Data entries:
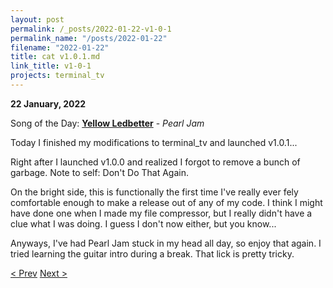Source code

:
 ```yaml
---
layout: post
permalink: /_posts/2022-01-22-v1-0-1
permalink_name: "/posts/2022-01-22"
filename: "2022-01-22"
title: cat v1.0.1.md
link_title: v1-0-1
projects: terminal_tv
---
```

**22 January, 2022**

Song of the Day: [**Yellow Ledbetter**](https://youtu.be/iYtBMgLfqKQ) - *Pearl Jam*

Today I finished my modifications to terminal_tv and launched v1.0.1...

Right after I launched v1.0.0 and realized I forgot to remove a bunch of garbage. Note to self: Don't Do That Again.

On the bright side, this is functionally the first time I've really ever fely comfortable enough to make a release out of any of my code. I think I might have done one when I made my file compressor, but I really didn't have a clue what I was doing. I guess I don't now either, but you know...

Anyways, I've had Pearl Jam stuck in my head all day, so enjoy that again. I tried learning the guitar intro during a break. That lick is pretty tricky.

[< Prev](/_posts/2022-01-21-change_of_plans)    [Next >](/_posts/2022-01-29-__init__wordle)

How to complete this task
Write out the entries again word for word. Do not include the pictures.

Exercise answer
Source code

:
 ```yaml
---
layout: post
permalink: /_posts/2022-01-22-v1-0-1
permalink_name: "/posts/2022-01-22"
filename: "2022-01-22"
title: cat v1.0.1.md
link_title: v1-0-1
projects: terminal_tv
---
```

**22 January, 2022**

Song of the Day: [**Yellow Ledbetter**](https://youtu.be/iYtBMgLfqKQ) - *Pearl Jam*

Today I finished my modifications to terminal_tv and launched v1.0.1...

Right after I launched v1.0.0 and realized I forgot to remove a bunch of garbage. Note to self: Don't Do That Again.

On the bright side, this is functionally the first time I've really ever fely comfortable enough to make a release out of any of my code. I think I might have done one when I made my file compressor, but I really didn't have a clue what I was doing. I guess I don't now either, but you know...

Anyways, I've had Pearl Jam stuck in my head all day, so enjoy that again. I tried learning the guitar intro during a break. That lick is pretty tricky.

[< Prev](/_posts/2022-01-21-change_of_plans)    [Next >](/_posts/2022-01-29-__init__wordle)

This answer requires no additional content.